- TO DO: Below are records; reproduce exactly the lines from the one containing "On Windows 10, Version" through the end, both included, and only those.

DATA FOR ANALYSIS Start Marker

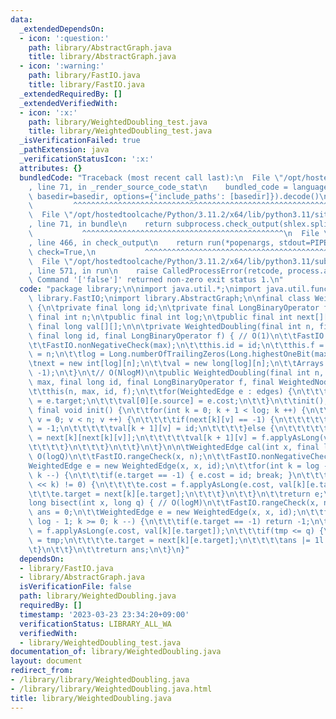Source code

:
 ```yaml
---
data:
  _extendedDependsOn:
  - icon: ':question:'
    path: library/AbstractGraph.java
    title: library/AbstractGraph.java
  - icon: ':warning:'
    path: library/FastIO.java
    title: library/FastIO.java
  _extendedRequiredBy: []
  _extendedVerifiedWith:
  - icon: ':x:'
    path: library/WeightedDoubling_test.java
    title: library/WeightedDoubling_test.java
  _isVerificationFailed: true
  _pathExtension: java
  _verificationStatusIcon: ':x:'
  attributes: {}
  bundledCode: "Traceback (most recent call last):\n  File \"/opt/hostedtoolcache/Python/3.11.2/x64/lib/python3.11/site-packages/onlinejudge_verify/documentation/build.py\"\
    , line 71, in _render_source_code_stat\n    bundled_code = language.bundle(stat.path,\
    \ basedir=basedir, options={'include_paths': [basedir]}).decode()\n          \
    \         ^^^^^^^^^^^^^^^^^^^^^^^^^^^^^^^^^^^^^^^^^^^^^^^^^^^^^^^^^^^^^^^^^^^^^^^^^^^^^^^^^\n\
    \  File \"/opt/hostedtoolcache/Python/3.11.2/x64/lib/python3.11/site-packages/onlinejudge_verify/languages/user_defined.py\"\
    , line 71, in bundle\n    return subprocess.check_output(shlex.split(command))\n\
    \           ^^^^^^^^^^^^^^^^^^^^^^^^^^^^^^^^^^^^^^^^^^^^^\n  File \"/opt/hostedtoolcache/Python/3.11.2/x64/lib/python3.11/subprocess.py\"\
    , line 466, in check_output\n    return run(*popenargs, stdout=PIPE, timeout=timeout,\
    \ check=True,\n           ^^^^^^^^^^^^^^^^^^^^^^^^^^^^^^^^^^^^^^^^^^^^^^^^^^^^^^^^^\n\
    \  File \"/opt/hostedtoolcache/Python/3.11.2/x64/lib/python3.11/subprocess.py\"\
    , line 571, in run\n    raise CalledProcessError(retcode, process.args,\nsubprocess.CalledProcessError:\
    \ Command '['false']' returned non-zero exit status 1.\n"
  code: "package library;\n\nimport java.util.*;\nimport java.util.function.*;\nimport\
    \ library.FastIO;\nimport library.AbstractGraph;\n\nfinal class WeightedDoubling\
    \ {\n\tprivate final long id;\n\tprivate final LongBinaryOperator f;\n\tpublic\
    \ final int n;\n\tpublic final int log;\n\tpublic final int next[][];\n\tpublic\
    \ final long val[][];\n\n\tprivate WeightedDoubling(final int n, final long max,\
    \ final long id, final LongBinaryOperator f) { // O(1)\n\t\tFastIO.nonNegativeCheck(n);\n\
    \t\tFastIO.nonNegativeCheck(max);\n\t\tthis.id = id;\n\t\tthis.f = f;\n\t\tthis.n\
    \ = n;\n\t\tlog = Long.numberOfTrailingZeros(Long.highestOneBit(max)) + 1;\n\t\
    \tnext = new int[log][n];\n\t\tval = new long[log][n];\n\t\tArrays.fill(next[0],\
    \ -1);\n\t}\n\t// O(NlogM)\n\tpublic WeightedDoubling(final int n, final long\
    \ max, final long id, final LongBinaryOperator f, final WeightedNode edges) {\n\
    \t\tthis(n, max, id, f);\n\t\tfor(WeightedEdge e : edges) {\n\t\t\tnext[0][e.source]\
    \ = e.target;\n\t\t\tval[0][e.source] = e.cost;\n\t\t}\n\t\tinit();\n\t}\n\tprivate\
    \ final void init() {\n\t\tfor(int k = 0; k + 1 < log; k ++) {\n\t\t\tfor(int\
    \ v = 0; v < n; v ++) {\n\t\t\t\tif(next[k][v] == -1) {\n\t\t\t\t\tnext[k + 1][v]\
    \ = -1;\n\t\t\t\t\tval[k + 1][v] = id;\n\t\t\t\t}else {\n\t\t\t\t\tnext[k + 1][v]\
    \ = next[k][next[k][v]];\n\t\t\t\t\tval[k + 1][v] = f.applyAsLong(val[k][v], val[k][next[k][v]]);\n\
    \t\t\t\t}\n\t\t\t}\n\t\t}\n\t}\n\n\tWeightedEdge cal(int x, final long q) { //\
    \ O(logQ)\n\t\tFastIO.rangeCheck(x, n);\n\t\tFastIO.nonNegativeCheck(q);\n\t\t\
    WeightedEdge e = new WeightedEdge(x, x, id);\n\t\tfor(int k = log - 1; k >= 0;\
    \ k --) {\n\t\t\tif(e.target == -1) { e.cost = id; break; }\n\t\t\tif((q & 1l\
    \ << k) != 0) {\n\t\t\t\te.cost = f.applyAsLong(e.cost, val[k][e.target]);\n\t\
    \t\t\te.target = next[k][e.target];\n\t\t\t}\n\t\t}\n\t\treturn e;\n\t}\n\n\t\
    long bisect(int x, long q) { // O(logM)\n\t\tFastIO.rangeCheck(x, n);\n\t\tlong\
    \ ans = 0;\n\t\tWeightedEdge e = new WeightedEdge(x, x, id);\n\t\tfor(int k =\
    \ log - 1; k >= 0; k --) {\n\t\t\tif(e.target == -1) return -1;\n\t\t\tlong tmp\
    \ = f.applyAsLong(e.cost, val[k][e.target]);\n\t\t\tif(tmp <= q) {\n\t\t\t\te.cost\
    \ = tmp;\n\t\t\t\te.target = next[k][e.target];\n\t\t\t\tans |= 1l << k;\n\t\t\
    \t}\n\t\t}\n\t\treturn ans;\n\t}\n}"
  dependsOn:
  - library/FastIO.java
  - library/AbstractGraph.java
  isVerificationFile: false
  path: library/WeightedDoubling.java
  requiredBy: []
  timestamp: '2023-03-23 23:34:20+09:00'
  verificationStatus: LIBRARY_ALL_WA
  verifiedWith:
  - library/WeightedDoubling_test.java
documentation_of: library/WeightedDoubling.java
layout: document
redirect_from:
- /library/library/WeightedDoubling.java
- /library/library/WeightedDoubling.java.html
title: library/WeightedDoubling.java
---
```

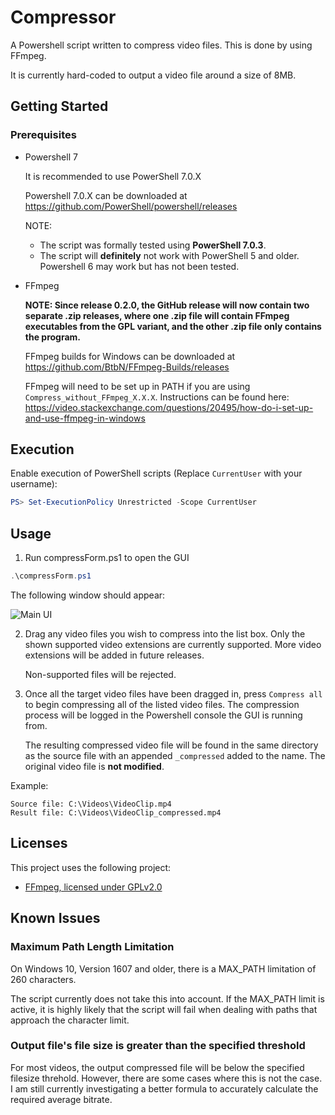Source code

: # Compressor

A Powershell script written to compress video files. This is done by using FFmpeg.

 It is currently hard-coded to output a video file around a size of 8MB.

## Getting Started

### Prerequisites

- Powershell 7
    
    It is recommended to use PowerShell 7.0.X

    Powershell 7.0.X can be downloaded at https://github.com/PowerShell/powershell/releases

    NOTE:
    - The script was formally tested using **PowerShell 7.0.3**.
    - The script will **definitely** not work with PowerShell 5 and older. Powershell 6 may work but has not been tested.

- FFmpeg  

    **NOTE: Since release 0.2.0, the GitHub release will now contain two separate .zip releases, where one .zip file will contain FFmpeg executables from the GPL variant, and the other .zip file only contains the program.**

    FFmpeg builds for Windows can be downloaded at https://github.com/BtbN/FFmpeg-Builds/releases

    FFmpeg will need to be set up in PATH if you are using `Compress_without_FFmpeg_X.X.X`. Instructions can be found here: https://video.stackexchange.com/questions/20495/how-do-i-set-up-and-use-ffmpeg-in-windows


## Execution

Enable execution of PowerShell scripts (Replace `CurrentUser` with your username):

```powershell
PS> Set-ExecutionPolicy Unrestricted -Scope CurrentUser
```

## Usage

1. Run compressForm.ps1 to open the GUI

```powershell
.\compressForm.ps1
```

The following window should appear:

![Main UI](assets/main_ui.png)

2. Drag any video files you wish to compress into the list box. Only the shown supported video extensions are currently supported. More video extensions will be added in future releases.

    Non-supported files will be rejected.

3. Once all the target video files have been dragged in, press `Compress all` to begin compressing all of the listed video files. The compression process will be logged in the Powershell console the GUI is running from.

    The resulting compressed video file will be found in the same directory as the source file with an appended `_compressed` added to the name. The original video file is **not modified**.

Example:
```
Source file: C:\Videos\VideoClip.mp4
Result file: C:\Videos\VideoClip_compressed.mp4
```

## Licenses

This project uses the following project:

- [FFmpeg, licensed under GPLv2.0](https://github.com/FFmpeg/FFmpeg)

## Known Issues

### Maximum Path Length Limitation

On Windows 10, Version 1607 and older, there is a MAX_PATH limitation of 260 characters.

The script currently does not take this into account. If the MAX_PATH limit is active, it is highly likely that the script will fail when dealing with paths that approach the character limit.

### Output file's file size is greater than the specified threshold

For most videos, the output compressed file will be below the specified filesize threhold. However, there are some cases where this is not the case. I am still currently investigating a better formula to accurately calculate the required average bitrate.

DATA FOR ANALYSIS End Marker

- PROBLEM SOLUTION:
On Windows 10, Version 1607 and older, there is a MAX_PATH limitation of 260 characters.

The script currently does not take this into account. If the MAX_PATH limit is active, it is highly likely that the script will fail when dealing with paths that approach the character limit.

### Output file's file size is greater than the specified threshold

For most videos, the output compressed file will be below the specified filesize threhold. However, there are some cases where this is not the case. I am still currently investigating a better formula to accurately calculate the required average bitrate.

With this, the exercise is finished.